FRANKFURT (Reuters) – Enterprise software company SUSE is guiding investors to expect its Frankfurt initial public offering to price at 30 euros ($36.49) a share, towards the lower end of its 29 to 34 euros per share marketing range, a bookrunner on the deal said.
SUSE, whose open-source software helps run applications on cloud servers, mainframe computers and devices at the edges of networks, is slated to see its shares debut on the Frankfurt stock exchange on Wednesday.
SUSE’s owner EQT is offering 14.2 million shares, waiving an upsize option. Including new shares, 37.8 million shares for 1.1 billion euros are being sold. The deal gives the company a valuation of 5.1 billion euros.
While the deal was oversubscribed throughout the range on full deal size including the upsize option, EQT opted for a lower pricing to secure a solid aftermarket performance, people familiar with the transaction said.

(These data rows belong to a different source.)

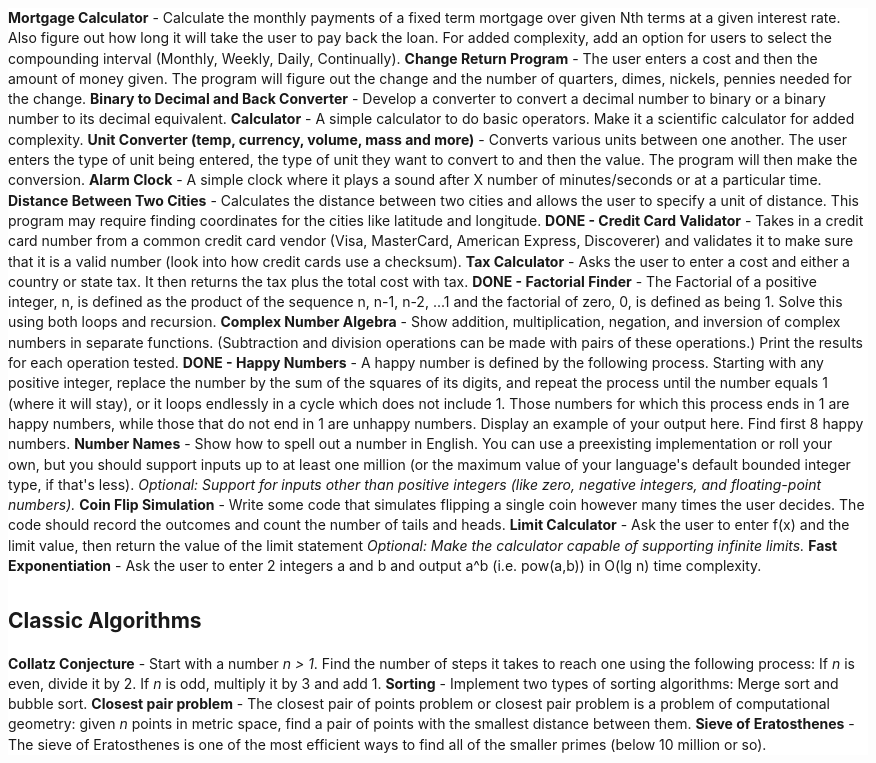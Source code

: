 **Mortgage Calculator** - Calculate the monthly payments of a fixed term mortgage over given Nth terms at a given interest rate. Also figure out how long it will take the user to pay back the loan. For added complexity, add an option for users to select the compounding interval (Monthly, Weekly, Daily, Continually).
**Change Return Program** - The user enters a cost and then the amount of money given. The program will figure out the change and the number of quarters, dimes, nickels, pennies needed for the change.
**Binary to Decimal and Back Converter** - Develop a converter to convert a decimal number to binary or a binary number to its decimal equivalent.
**Calculator** - A simple calculator to do basic operators. Make it a scientific calculator for added complexity.
**Unit Converter (temp, currency, volume, mass and more)** - Converts various units between one another. The user enters the type of unit being entered, the type of unit they want to convert to and then the value. The program will then make the conversion.
**Alarm Clock** - A simple clock where it plays a sound after X number of minutes/seconds or at a particular time.
**Distance Between Two Cities** - Calculates the distance between two cities and allows the user to specify a unit of distance. This program may require finding coordinates for the cities like latitude and longitude.
**DONE - Credit Card Validator** - Takes in a credit card number from a common credit card vendor (Visa, MasterCard, American Express, Discoverer) and validates it to make sure that it is a valid number (look into how credit cards use a checksum).
**Tax Calculator** - Asks the user to enter a cost and either a country or state tax. It then returns the tax plus the total cost with tax.
**DONE - Factorial Finder** - The Factorial of a positive integer, n, is defined as the product of the sequence n, n-1, n-2, ...1 and the factorial of zero, 0, is defined as being 1. Solve this using both loops and recursion.
**Complex Number Algebra** - Show addition, multiplication, negation, and inversion of complex numbers in separate functions. (Subtraction and division operations can be made with pairs of these operations.) Print the results for each operation tested.
**DONE - Happy Numbers** - A happy number is defined by the following process. Starting with any positive integer, replace the number by the sum of the squares of its digits, and repeat the process until the number equals 1 (where it will stay), or it loops endlessly in a cycle which does not include 1. Those numbers for which this process ends in 1 are happy numbers, while those that do not end in 1 are unhappy numbers. Display an example of your output here. Find first 8 happy numbers.
**Number Names** - Show how to spell out a number in English. You can use a preexisting implementation or roll your own, but you should support inputs up to at least one million (or the maximum value of your language's default bounded integer type, if that's less). *Optional: Support for inputs other than positive integers (like zero, negative integers, and floating-point numbers).*
**Coin Flip Simulation** - Write some code that simulates flipping a single coin however many times the user decides. The code should record the outcomes and count the number of tails and heads.
**Limit Calculator** - Ask the user to enter f(x) and the limit value, then return the value of the limit statement *Optional: Make the calculator capable of supporting infinite limits.*
**Fast Exponentiation** - Ask the user to enter 2 integers a and b and output a^b (i.e. pow(a,b)) in O(lg n) time complexity.

Classic Algorithms
-----------------
**Collatz Conjecture** - Start with a number *n > 1*. Find the number of steps it takes to reach one using the following process: If *n* is even, divide it by 2. If *n* is odd, multiply it by 3 and add 1.
**Sorting** - Implement two types of sorting algorithms: Merge sort and bubble sort.
**Closest pair problem** - The closest pair of points problem or closest pair problem is a problem of computational geometry: given *n* points in metric space, find a pair of points with the smallest distance between them.
**Sieve of Eratosthenes** - The sieve of Eratosthenes is one of the most efficient ways to find all of the smaller primes (below 10 million or so).
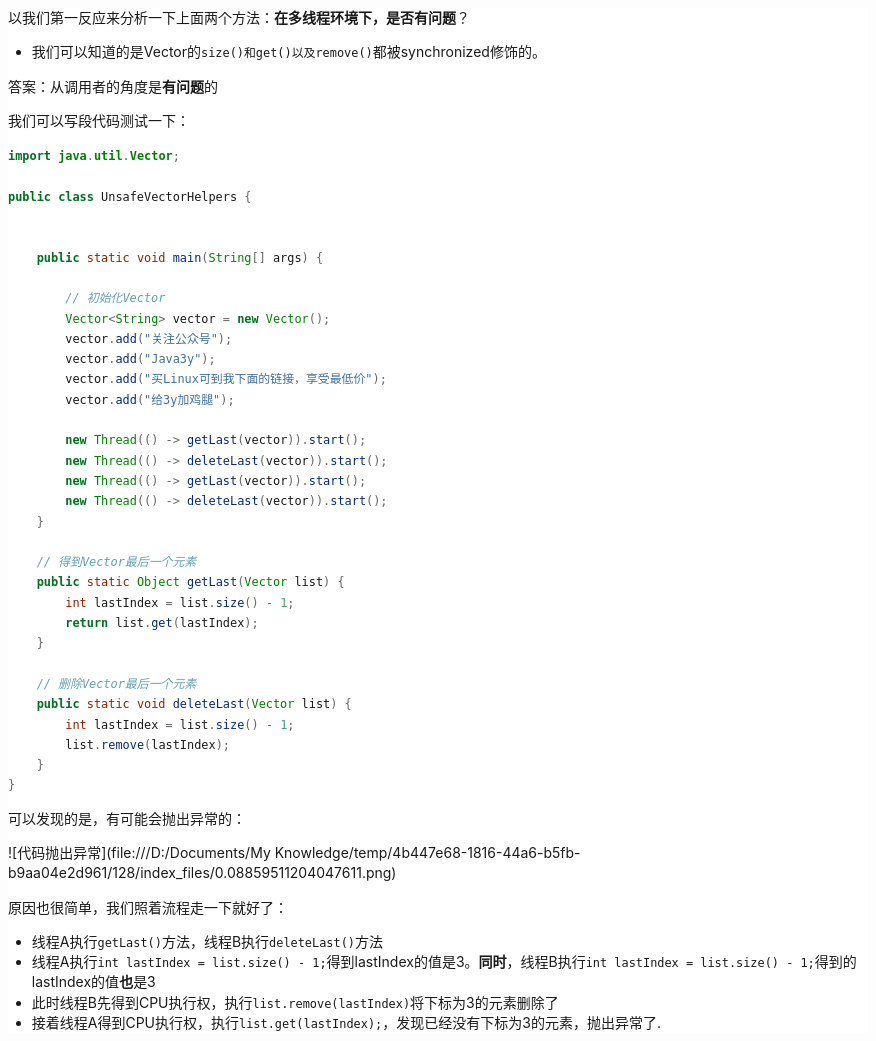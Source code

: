 以我们第一反应来分析一下上面两个方法：**在多线程环境下，是否有问题**？

- 我们可以知道的是Vector的`size()和get()以及remove()`都被synchronized修饰的。

答案：从调用者的角度是**有问题**的

我们可以写段代码测试一下：

```java
import java.util.Vector;

public class UnsafeVectorHelpers {


    public static void main(String[] args) {

        // 初始化Vector
        Vector<String> vector = new Vector();
        vector.add("关注公众号");
        vector.add("Java3y");
        vector.add("买Linux可到我下面的链接，享受最低价");
        vector.add("给3y加鸡腿");

        new Thread(() -> getLast(vector)).start();
        new Thread(() -> deleteLast(vector)).start();
        new Thread(() -> getLast(vector)).start();
        new Thread(() -> deleteLast(vector)).start();
    }

    // 得到Vector最后一个元素
    public static Object getLast(Vector list) {
        int lastIndex = list.size() - 1;
        return list.get(lastIndex);
    }

    // 删除Vector最后一个元素
    public static void deleteLast(Vector list) {
        int lastIndex = list.size() - 1;
        list.remove(lastIndex);
    }
}

```

可以发现的是，有可能会抛出异常的：

![代码抛出异常](file:///D:/Documents/My Knowledge/temp/4b447e68-1816-44a6-b5fb-b9aa04e2d961/128/index_files/0.08859511204047611.png)

原因也很简单，我们照着流程走一下就好了：

- 线程A执行`getLast()`方法，线程B执行`deleteLast()`方法
- 线程A执行`int lastIndex = list.size() - 1;`得到lastIndex的值是3。**同时**，线程B执行`int lastIndex = list.size() - 1;`得到的lastIndex的值**也**是3
- 此时线程B先得到CPU执行权，执行`list.remove(lastIndex)`将下标为3的元素删除了
- 接着线程A得到CPU执行权，执行`list.get(lastIndex);`，发现已经没有下标为3的元素，抛出异常了.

EQT will remain the company’s largest shareholder with a stake of 77.6%. It acquired SUSE in 2018 for $2.5 billion and stands to double its money.
Roughly half of proceeds accrue to SUSE through the issue of new shares, enabling it to reduce its debts as a multiple of core earnings to 3.25 times.
The IPO adds to a busy season in Frankfurt, following the $10 billion listing by German used-car trading platform AUTO1 a $14 billion debut by Vodafone’s infrastructure unit Vantage Towers and the $5 billion IPO of labs group Synlab.
While investors have so far made money on these and other deals, not all IPO-hopefuls have succeeded as investors have gotten more selective about where to put their money.
Last week, online car trader Meinauto cancelled its stock market listing on the last day of bookbuilding on weak demand.
BofA Securities and Morgan Stanley are acting as Joint Global Coordinators and Joint Bookrunners, with Deutsche Bank, Goldman Sachs, Jefferies and J.P. Morgan supporting the Suse IPO as joint bookrunners. (This story corrects to clarify in third para that existing and new shares are on offer)
($1 = 0.8221 euros)
(Reporting by Arno Schuetze; Editing by Riham Alkousaa and Louise Heavens)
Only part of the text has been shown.